Work to be completed.
Write out again, word for word, the lines below from the line that holds "#### 2\.2 Stedenbouwkundige" through the line that holds "순차적으로 1차 2차", omitting pictures.
● ● ● ● ●
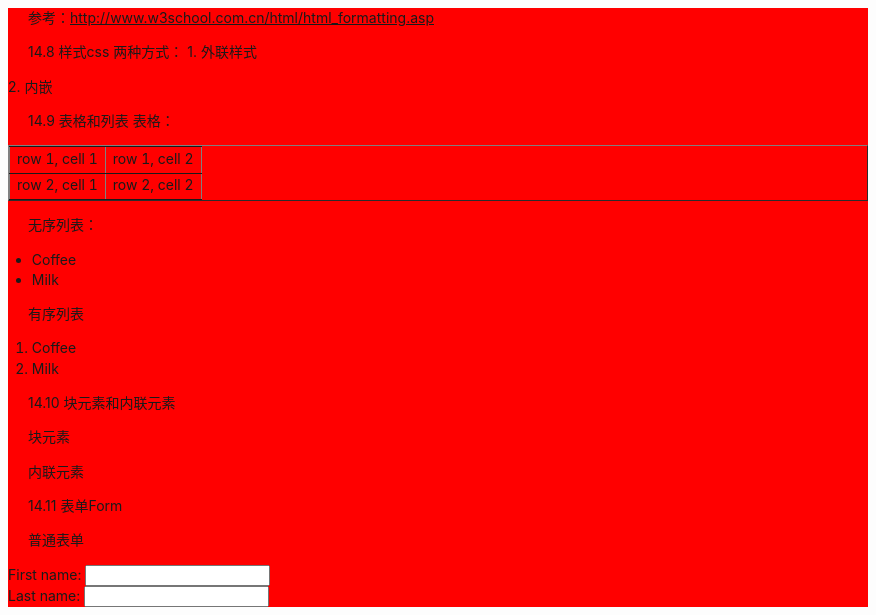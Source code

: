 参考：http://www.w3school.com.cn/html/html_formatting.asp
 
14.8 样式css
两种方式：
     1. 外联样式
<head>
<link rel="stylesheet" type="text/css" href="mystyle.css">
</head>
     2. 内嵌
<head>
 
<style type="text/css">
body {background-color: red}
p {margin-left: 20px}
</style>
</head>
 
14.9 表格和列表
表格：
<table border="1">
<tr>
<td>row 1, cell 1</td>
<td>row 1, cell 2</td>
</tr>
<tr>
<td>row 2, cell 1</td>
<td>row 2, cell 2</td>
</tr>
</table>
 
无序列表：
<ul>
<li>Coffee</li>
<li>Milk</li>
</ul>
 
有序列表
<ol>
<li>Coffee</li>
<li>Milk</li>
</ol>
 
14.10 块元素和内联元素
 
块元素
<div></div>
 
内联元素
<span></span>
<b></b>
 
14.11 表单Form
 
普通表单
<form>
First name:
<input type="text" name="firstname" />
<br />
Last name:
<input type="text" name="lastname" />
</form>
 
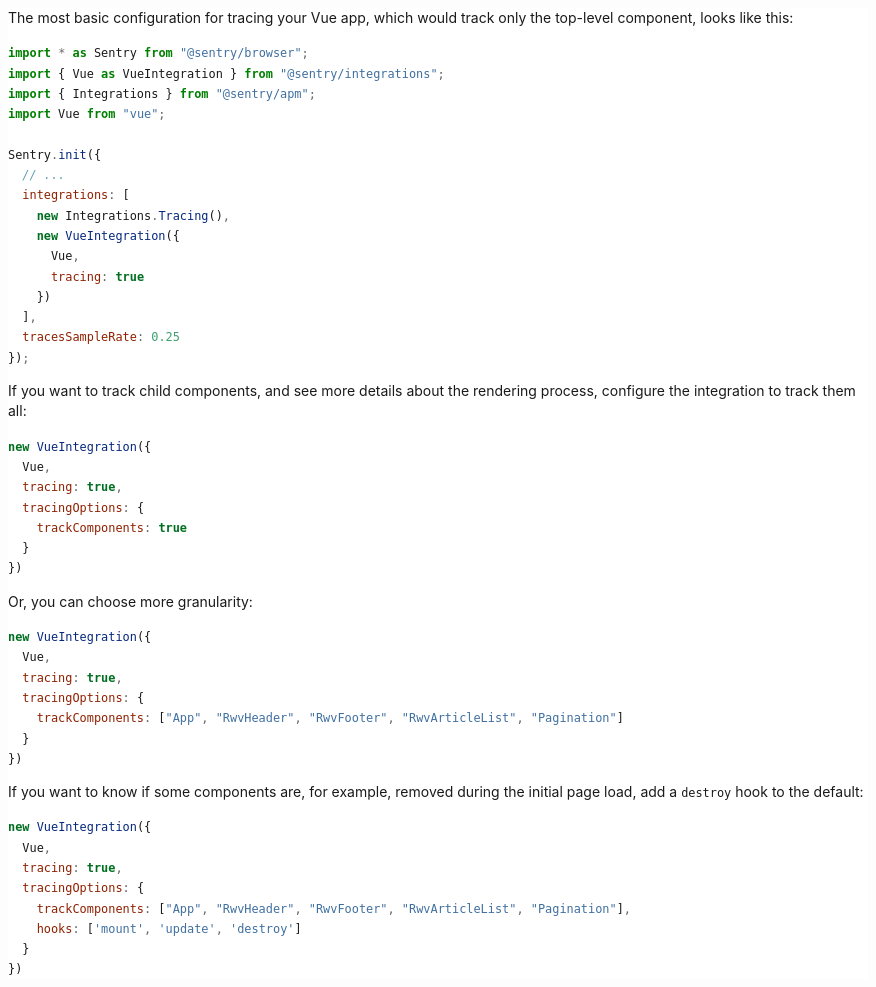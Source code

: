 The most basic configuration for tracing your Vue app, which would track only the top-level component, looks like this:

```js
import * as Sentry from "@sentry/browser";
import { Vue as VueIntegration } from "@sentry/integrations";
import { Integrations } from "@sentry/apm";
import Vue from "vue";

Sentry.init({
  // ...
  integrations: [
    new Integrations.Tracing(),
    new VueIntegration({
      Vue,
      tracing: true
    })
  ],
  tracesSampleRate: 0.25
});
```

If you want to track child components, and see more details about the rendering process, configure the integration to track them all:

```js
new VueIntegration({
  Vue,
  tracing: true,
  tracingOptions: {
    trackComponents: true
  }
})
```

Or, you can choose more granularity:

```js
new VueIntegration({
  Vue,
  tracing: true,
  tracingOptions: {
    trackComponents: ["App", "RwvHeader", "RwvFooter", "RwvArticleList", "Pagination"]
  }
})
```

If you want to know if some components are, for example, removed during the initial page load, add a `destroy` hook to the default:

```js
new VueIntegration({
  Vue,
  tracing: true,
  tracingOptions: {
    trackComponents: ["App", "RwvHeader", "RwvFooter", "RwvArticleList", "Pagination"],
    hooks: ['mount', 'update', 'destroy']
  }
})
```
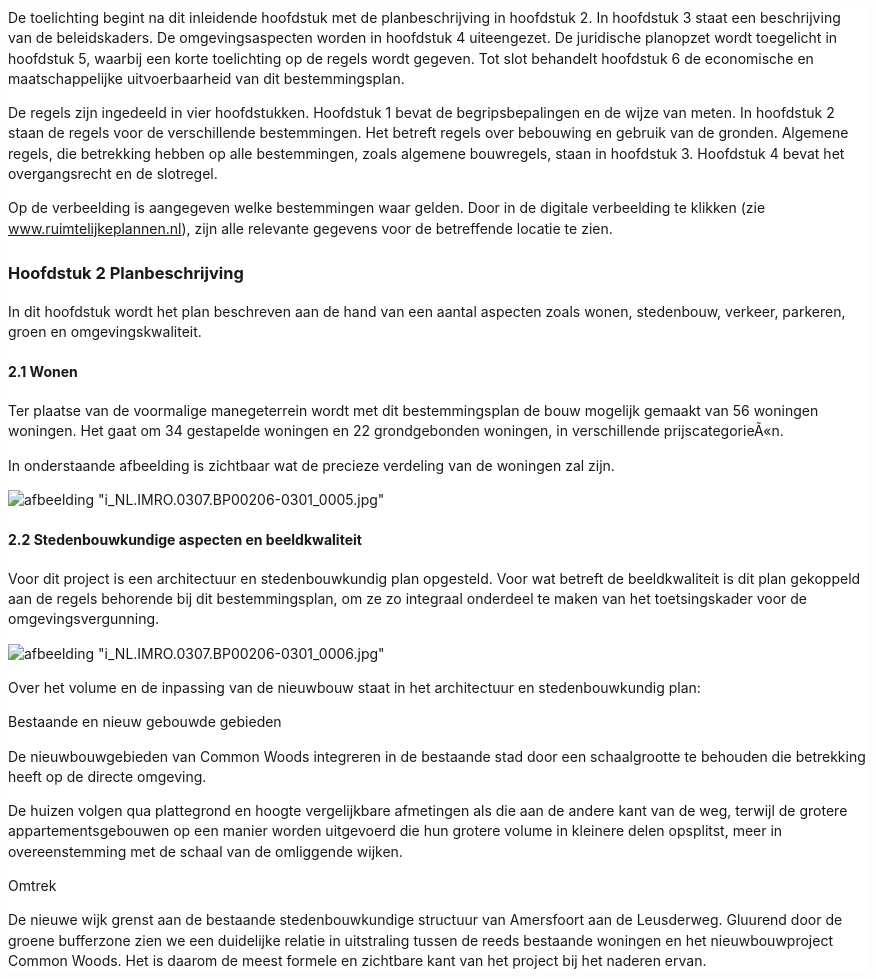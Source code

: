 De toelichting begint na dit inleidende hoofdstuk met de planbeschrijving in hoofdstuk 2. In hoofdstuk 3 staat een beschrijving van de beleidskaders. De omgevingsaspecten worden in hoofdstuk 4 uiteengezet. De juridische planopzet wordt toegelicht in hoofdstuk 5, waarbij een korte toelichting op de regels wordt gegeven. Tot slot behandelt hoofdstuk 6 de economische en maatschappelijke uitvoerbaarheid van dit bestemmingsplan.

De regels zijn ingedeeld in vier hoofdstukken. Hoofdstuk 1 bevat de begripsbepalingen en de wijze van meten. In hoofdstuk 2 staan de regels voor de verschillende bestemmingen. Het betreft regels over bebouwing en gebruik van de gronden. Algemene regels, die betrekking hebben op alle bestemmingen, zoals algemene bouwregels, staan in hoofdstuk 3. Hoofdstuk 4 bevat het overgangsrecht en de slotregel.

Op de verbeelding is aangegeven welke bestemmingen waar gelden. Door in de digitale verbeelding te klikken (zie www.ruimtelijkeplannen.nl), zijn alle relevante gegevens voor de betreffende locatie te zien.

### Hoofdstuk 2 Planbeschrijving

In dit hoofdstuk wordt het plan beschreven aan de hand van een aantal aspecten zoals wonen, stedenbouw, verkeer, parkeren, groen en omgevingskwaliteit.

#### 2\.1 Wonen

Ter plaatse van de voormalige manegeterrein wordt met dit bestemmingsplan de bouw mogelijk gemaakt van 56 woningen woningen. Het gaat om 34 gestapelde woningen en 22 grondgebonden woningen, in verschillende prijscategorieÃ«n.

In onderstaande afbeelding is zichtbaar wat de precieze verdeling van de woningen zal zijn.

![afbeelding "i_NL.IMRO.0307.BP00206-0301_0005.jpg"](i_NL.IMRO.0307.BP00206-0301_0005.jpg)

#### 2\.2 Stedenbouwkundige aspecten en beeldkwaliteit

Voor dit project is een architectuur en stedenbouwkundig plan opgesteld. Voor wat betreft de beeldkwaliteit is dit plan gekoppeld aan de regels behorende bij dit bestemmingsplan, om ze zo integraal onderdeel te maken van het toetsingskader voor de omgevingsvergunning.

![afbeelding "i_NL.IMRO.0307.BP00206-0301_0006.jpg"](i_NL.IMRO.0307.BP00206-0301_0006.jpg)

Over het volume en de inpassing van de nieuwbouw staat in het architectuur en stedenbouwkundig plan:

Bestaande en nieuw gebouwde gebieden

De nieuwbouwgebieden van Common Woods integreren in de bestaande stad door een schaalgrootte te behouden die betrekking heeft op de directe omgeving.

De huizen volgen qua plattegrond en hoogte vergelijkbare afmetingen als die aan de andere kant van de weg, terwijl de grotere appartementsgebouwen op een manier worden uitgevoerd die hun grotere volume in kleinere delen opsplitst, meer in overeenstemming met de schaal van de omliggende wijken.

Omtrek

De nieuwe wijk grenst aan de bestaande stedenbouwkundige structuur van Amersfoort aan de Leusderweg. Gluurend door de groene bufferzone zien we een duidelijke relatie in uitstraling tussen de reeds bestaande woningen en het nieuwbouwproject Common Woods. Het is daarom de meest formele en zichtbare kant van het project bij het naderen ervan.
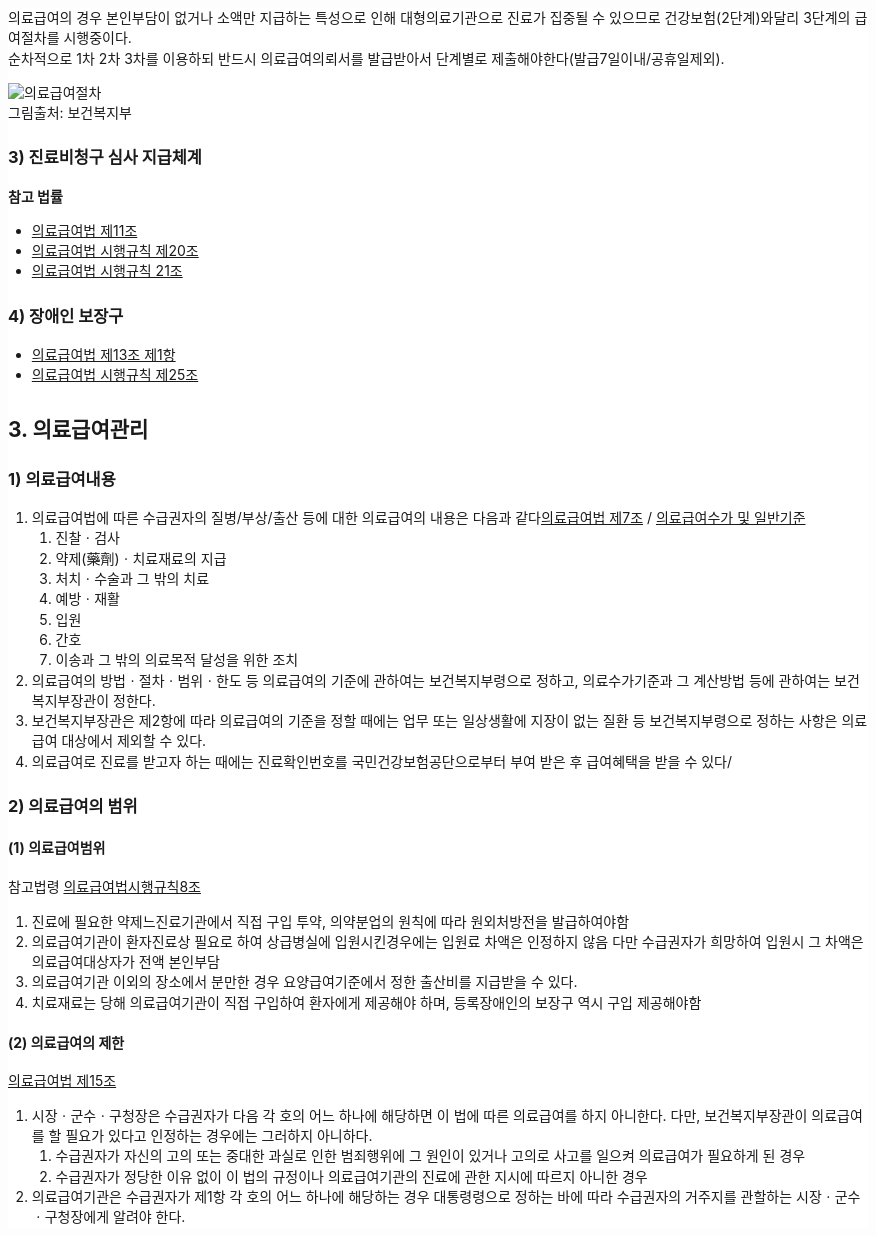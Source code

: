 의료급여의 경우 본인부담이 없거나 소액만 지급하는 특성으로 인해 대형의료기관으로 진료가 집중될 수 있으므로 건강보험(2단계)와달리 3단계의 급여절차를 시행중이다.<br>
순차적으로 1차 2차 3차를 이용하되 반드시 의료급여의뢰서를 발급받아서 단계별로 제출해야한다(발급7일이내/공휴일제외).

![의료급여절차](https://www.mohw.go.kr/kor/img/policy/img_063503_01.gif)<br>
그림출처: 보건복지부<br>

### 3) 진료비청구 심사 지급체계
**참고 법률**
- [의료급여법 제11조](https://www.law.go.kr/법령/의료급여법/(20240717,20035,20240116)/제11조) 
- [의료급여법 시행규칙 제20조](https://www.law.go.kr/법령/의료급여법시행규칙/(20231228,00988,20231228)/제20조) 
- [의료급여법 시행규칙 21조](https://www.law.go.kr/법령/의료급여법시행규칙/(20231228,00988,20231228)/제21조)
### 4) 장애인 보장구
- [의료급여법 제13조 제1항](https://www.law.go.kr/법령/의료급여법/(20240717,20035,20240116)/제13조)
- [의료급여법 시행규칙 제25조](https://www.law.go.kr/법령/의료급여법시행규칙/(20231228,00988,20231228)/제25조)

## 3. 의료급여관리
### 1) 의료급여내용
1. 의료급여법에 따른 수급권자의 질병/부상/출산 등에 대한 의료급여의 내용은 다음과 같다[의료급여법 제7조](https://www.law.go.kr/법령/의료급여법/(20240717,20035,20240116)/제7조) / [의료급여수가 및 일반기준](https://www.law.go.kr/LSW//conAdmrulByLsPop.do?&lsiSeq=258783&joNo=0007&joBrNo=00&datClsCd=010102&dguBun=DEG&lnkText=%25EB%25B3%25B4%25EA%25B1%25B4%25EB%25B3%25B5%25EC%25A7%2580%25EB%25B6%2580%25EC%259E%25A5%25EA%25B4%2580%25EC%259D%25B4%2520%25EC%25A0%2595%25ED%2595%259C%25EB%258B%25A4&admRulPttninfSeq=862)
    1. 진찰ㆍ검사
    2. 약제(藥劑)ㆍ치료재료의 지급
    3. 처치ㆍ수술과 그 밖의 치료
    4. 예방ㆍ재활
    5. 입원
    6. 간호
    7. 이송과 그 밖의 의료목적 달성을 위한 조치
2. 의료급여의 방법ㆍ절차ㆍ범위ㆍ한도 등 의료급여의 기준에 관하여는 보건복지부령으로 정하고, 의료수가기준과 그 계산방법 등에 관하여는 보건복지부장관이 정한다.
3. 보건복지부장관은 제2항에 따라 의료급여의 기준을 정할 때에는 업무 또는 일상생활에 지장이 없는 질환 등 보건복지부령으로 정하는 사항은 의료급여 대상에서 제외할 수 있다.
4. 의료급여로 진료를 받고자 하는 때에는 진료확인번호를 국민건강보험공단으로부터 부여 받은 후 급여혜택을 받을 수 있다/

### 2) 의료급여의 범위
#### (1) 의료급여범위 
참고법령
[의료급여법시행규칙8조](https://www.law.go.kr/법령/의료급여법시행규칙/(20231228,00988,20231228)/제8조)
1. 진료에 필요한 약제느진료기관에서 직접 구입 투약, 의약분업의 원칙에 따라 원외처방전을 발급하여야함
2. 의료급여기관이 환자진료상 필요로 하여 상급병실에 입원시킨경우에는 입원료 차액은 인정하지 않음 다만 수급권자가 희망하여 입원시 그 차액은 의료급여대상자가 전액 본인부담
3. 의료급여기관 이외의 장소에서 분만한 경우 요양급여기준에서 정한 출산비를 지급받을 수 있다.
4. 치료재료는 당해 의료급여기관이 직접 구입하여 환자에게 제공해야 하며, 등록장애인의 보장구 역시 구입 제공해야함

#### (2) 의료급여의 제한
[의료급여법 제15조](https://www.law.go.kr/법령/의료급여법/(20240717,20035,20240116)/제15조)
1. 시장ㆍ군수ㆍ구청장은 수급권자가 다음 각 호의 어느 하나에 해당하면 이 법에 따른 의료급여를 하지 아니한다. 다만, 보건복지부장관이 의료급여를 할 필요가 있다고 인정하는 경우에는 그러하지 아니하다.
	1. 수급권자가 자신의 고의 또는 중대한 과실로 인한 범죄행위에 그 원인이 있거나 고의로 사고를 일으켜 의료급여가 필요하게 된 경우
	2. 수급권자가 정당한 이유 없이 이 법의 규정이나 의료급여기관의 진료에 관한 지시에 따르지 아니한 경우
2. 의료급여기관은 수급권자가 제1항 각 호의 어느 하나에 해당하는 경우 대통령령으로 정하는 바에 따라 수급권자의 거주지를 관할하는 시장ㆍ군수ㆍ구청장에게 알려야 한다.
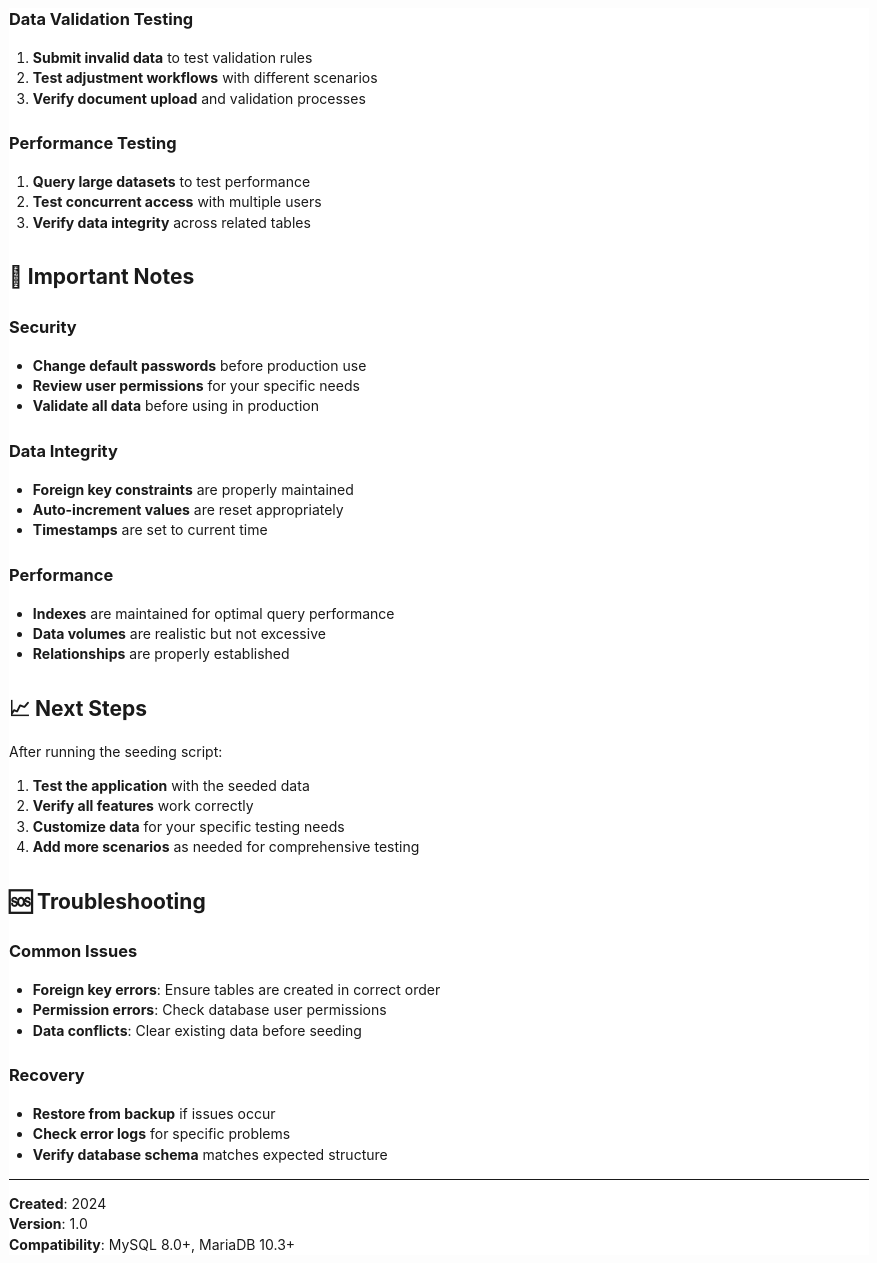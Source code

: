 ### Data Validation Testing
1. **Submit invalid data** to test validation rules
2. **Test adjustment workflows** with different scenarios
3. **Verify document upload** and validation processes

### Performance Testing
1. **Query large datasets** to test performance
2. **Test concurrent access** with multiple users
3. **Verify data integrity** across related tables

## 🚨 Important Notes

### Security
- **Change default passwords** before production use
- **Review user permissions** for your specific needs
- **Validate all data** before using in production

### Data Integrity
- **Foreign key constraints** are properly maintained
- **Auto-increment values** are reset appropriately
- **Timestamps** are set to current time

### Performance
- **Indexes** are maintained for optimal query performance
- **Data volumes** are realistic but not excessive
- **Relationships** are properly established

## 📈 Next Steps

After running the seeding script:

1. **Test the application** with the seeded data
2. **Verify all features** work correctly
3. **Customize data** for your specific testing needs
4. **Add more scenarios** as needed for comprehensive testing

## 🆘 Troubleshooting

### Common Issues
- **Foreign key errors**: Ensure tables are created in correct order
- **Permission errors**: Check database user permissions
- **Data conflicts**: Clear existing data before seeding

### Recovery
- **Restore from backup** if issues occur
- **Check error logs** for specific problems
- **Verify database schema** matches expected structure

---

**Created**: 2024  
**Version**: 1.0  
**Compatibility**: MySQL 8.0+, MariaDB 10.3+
● ● ● ● ●
Reply to the exercise.
#### 2\.2 Stedenbouwkundige aspecten en beeldkwaliteit

Voor dit project is een architectuur en stedenbouwkundig plan opgesteld. Voor wat betreft de beeldkwaliteit is dit plan gekoppeld aan de regels behorende bij dit bestemmingsplan, om ze zo integraal onderdeel te maken van het toetsingskader voor de omgevingsvergunning.

![afbeelding "i_NL.IMRO.0307.BP00206-0301_0006.jpg"](i_NL.IMRO.0307.BP00206-0301_0006.jpg)

Over het volume en de inpassing van de nieuwbouw staat in het architectuur en stedenbouwkundig plan:

Bestaande en nieuw gebouwde gebieden

De nieuwbouwgebieden van Common Woods integreren in de bestaande stad door een schaalgrootte te behouden die betrekking heeft op de directe omgeving.

De huizen volgen qua plattegrond en hoogte vergelijkbare afmetingen als die aan de andere kant van de weg, terwijl de grotere appartementsgebouwen op een manier worden uitgevoerd die hun grotere volume in kleinere delen opsplitst, meer in overeenstemming met de schaal van de omliggende wijken.

Omtrek

De nieuwe wijk grenst aan de bestaande stedenbouwkundige structuur van Amersfoort aan de Leusderweg. Gluurend door de groene bufferzone zien we een duidelijke relatie in uitstraling tussen de reeds bestaande woningen en het nieuwbouwproject Common Woods. Het is daarom de meest formele en zichtbare kant van het project bij het naderen ervan.
Source code

: 의료급여의 경우 본인부담이 없거나 소액만 지급하는 특성으로 인해 대형의료기관으로 진료가 집중될 수 있으므로 건강보험(2단계)와달리 3단계의 급여절차를 시행중이다.<br>
순차적으로 1차 2차 3차를 이용하되 반드시 의료급여의뢰서를 발급받아서 단계별로 제출해야한다(발급7일이내/공휴일제외).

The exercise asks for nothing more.